The protein ERK is involved in the regulation of main functions in differentiated cells (e.g., mitosis or apoptosis), and many different stimuli activate the ERK pathway [9,45,46,47]. JNK and p38α MAPK, also called stress-activated protein kinases, have been implicated in a variety of cellular processes, including cell proliferation, differentiation, and death [48]. The natural peptide polymyxin-B is a potent antibiotic that binds to LPS and neutralizes it [31]. P2COS was able to activate inflammation in a TLR4-independent way since ERK and p38α were activated in the presence of polymyxin-B (Figure 7A,B). However, the inflammation promoted by P2COS was significantly attenuated in the presence of cytochalasin-B since the activation levels of P-ERK1 and P-p38α decreased drastically (Figure 7C,D), meaning that this P2COS needs to be internalized by the macrophage to promote inflammation. The attenuation of p38α was stronger than ERK, which remained active. Therefore, it seems that the activation promoted by P2COS is not exclusively by phagocytosis, since significant levels of P-ERK were detected.
Both P1COS and P2COS showed similar DA (Table 1), but P1COS contained a higher proportion of fully deacetylated (A0) and monoacetylated (A1) oligomers (42% and 54%, respectively) than P2COS, which was composed of 50% of A0 and 27% of A1 oligomers. The higher proportion of A0 and A1 oligomers of P1COS could be crucial to establishing a stable complex with the LPS. This composition would contribute to stabilizing the LPS–COS complex. P1COS prepared by the enzymatic single-step method seems to be an optimal option to produce COSs with anti-inflammatory activity, and the different composition of P2COS would not promote the LPS–COS complex formation, making it difficult to attenuate the inflammatory response.
The composition of P2COS probably allows it to complex with LPS as described above, promoting the attenuation of MAPK in LPS-induced RAW264.7 cells (Figure 6). However, preparation method P2 would influence its pro-inflammatory behavior, promoting the activation of ERK and p38 MAPK, and resulting in P2COS being recognized by cells as an alarm signal. Compared to P1COS, the higher presence of deacetylated reducing ends would also contribute to pro-inflammatory effects. The HMF detected, a common product of Maillard reactions and generated by heat in some food [49], showed no evidence of toxicity [50]. However, the participation of this compound in more advanced stages of Maillard reactions cannot be discarded [51,52]. This fact could contribute to the pro-inflammatory effects shown for P2COS in mice and in the RAW264.7 macrophage. The AGEs are produced in the cell as a consequence of carbohydrate and protein degradation promoted by cellular aging.

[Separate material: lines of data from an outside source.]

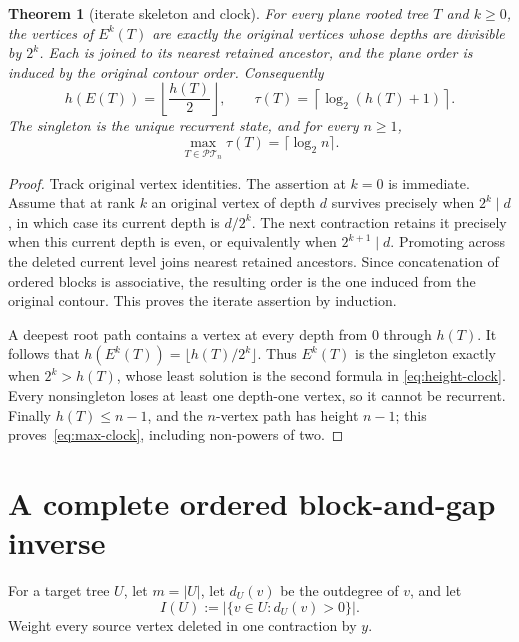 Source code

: \documentclass[a4paper,10pt]{amsart}
\newtheorem{theorem}{Theorem}
\theoremstyle{definition}
\theoremstyle{remark}
\newcommand{\PT}{\mathcal{PT}}
\begin{document}
\begin{theorem}[iterate skeleton and clock]\label{thm:clock}
For every plane rooted tree $T$ and $k\ge0$, the vertices of $E^k(T)$ are
exactly the original vertices whose depths are divisible by $2^k$.  Each is
joined to its nearest retained ancestor, and the plane order is induced by
the original contour order.  Consequently
\begin{equation}\label{eq:height-clock}
 h(E(T))=\left\lfloor\frac{h(T)}2\right\rfloor,
 \qquad
 \tau(T)=\left\lceil\log_2(h(T)+1)\right\rceil.
\end{equation}
The singleton is the unique recurrent state, and for every $n\ge1$,
\begin{equation}\label{eq:max-clock}
       \max_{T\in\PT_n}\tau(T)=\lceil\log_2n\rceil.
\end{equation}
\end{theorem}

\begin{proof}
Track original vertex identities.  The assertion at $k=0$ is immediate.
Assume that at rank $k$ an original vertex of depth $d$ survives precisely
when $2^k\mid d$, in which case its current depth is $d/2^k$.  The next
contraction retains it precisely when this current depth is even, or
equivalently when $2^{k+1}\mid d$.  Promoting across the deleted current
level joins nearest retained ancestors.  Since concatenation of ordered
blocks is associative, the resulting order is the one induced from the
original contour.  This proves the iterate assertion by induction.

A deepest root path contains a vertex at every depth from $0$ through $h(T)$.
It follows that
$h(E^k(T))=\lfloor h(T)/2^k\rfloor$.  Thus $E^k(T)$ is the singleton exactly
when $2^k>h(T)$, whose least solution is the second formula in
\eqref{eq:height-clock}.  Every nonsingleton loses at least one depth-one
vertex, so it cannot be recurrent.  Finally $h(T)\le n-1$, and the
$n$-vertex path has height $n-1$; this proves~\eqref{eq:max-clock}, including
non-powers of two.
\end{proof}

\section{A complete ordered block-and-gap inverse}

For a target tree $U$, let $m=|U|$, let $d_U(v)$ be the outdegree of $v$, and
let
\[
           I(U):=|\{v\in U:d_U(v)>0\}|.
\]
Weight every source vertex deleted in one contraction by $y$.
\end{document}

The negligible presence of AGEs that are closely related to cardiovascular diseases [34] could contribute to the pro-inflammatory response of P2COS. Many intracellular receptors recognize different exogenous molecules [53]. Macrophages have receptors for AGEs (RAGEs) [54] through which they activate the ERK pathways between others [55]. These RAGEs could recognize part of P2COS, but more experiments would be needed to investigate this interaction. Based upon this observation, it seems that the preparation of COSs by a single-step process based on an enzymatic hydrolysis of chitosan is a better option for the generation of COSs with anti-inflammatory properties.

4. Materials and Methods

4.1. Preparation of COSs

Two kinds of COS were prepared from chitosan (89 kDa; DA 17%) obtained from fresh North Atlantic shrimp shells Pandalus borealis (Novamatrix, Sandvika, Norway). This chitosan (0.5%, w/w in 0.5 M acetic acid) was filtered through a series of glass Buchner funnels (250 to 16 µm), precipitated with 10% (w/v) NaOH aqueous solution, and washed to neutrality with distilled water before its use. One Mw range fraction of COS (Mw 5–10 kDa) was enzymatically prepared using chitosanase EC 3.2.1.132 from Streptomyces griseus (Sigma-Aldrich, St. Louis, MO, USA) in the single-step process (P1). The COS was named P1COS, was dialyzed against distilled water until complete salt elimination, and freeze-dried. The other method to prepare COS was performed in two steps (P2). In the first stage, chitosan was depolymerized with nitrous acid [56] to obtain a low molecular weight chitosan (LMWC), which was enzymatically degraded in the second stage with chitosanase EC 3.2.1.132. One Mw range fraction of COS (Mw 5–10 kDa) was isolated, dialyzed, and freeze-dried, and it was named P2COS. All details of preparation methods were previously reported [36]. Prior to stimulation of the anti-inflammatory effect, an exhaustive physicochemical characterization of COS was performed. Both processes were monitored by HP-SEC, and a standard chitosan curve was used to determine the Mw of LMWC, P1COS, and P2COS [57].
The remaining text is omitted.